WORK REQUEST - Only the last stretch of the records is wanted: restate word for word the line with "hole spacings." and every line after it.

═══ INFORMATION ═══

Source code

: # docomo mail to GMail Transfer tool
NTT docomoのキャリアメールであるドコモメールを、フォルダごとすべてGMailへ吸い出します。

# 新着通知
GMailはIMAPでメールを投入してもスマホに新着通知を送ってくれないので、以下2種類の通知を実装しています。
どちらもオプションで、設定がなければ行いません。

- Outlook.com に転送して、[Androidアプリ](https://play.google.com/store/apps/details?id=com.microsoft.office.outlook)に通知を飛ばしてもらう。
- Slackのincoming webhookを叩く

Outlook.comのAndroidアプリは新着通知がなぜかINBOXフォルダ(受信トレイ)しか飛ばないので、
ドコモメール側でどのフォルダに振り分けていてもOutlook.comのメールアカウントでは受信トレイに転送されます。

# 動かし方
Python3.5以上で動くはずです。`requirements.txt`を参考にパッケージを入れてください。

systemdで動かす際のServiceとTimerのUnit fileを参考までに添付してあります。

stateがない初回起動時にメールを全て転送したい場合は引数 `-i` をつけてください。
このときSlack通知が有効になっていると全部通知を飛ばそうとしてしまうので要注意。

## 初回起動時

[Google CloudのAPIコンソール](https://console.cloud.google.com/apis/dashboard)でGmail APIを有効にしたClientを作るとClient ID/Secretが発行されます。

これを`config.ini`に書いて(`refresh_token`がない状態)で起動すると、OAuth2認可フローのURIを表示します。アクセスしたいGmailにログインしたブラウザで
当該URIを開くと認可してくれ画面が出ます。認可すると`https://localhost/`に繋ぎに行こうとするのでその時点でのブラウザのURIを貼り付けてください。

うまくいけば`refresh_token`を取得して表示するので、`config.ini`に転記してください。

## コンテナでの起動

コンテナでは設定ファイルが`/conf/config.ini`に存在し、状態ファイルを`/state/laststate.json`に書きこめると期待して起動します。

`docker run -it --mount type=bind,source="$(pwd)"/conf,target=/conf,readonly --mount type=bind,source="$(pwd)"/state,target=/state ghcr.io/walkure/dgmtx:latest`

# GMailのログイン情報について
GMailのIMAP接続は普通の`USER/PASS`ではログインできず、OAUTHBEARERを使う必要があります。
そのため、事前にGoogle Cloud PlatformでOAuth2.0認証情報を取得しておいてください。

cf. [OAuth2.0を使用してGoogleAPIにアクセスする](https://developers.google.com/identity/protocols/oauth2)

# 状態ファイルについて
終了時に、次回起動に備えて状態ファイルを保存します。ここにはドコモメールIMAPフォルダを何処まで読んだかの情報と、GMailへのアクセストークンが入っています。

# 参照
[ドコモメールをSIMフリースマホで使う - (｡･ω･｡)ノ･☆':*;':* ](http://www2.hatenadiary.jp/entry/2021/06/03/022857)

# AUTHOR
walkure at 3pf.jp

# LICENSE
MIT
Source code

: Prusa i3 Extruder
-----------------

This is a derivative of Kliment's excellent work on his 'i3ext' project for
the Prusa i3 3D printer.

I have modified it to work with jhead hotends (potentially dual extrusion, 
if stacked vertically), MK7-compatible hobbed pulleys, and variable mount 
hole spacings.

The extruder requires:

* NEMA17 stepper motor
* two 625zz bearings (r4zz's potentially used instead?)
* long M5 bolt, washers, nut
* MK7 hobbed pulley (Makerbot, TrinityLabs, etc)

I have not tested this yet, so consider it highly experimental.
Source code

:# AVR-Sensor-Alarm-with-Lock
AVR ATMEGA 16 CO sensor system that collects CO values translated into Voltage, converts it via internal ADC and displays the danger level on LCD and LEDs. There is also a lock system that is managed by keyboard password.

═══

FINAL ANSWER -
hole spacings.

The extruder requires:

* NEMA17 stepper motor
* two 625zz bearings (r4zz's potentially used instead?)
* long M5 bolt, washers, nut
* MK7 hobbed pulley (Makerbot, TrinityLabs, etc)

I have not tested this yet, so consider it highly experimental.
Source code

:# AVR-Sensor-Alarm-with-Lock
AVR ATMEGA 16 CO sensor system that collects CO values translated into Voltage, converts it via internal ADC and displays the danger level on LCD and LEDs. There is also a lock system that is managed by keyboard password.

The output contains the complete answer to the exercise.